Check each line below for the word "pair", then please report how many lines have it and nothing more.

(Saved data entries)
BEGIN
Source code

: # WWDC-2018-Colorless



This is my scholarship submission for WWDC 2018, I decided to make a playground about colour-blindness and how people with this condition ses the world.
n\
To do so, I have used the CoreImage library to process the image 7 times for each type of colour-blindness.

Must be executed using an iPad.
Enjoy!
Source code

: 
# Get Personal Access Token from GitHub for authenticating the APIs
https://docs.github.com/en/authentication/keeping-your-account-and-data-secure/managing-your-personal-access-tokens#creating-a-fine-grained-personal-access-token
END
BEGIN
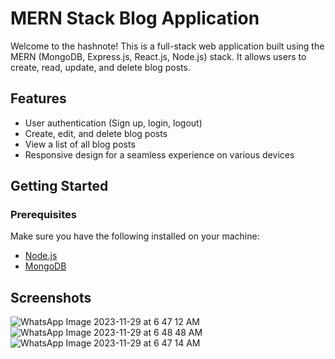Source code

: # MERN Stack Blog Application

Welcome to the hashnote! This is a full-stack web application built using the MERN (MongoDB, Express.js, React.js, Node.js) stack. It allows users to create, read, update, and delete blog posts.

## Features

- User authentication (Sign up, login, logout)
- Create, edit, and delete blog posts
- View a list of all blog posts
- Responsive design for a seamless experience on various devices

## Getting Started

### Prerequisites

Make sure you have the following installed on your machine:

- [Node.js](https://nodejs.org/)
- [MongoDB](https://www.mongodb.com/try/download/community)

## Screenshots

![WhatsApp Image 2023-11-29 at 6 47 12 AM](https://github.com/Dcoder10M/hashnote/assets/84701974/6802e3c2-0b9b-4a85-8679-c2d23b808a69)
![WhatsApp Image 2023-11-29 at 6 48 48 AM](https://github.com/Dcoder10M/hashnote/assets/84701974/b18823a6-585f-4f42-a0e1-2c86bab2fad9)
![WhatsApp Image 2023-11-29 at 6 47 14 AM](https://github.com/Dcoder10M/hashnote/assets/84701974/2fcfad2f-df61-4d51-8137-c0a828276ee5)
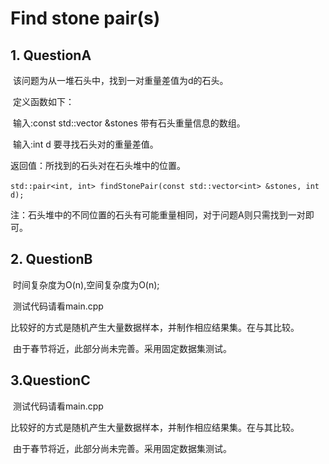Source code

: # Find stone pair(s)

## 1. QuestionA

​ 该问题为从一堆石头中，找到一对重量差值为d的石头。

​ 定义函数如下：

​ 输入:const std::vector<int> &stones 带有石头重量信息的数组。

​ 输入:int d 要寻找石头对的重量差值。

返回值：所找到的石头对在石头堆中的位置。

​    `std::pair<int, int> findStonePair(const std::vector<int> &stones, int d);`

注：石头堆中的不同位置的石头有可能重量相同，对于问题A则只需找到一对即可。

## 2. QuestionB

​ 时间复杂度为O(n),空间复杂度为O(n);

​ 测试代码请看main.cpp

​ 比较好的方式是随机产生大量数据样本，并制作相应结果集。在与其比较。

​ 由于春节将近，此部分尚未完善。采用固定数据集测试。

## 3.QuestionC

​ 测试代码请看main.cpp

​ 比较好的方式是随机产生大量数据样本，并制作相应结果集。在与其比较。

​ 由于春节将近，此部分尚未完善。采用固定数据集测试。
END
- Answer box
2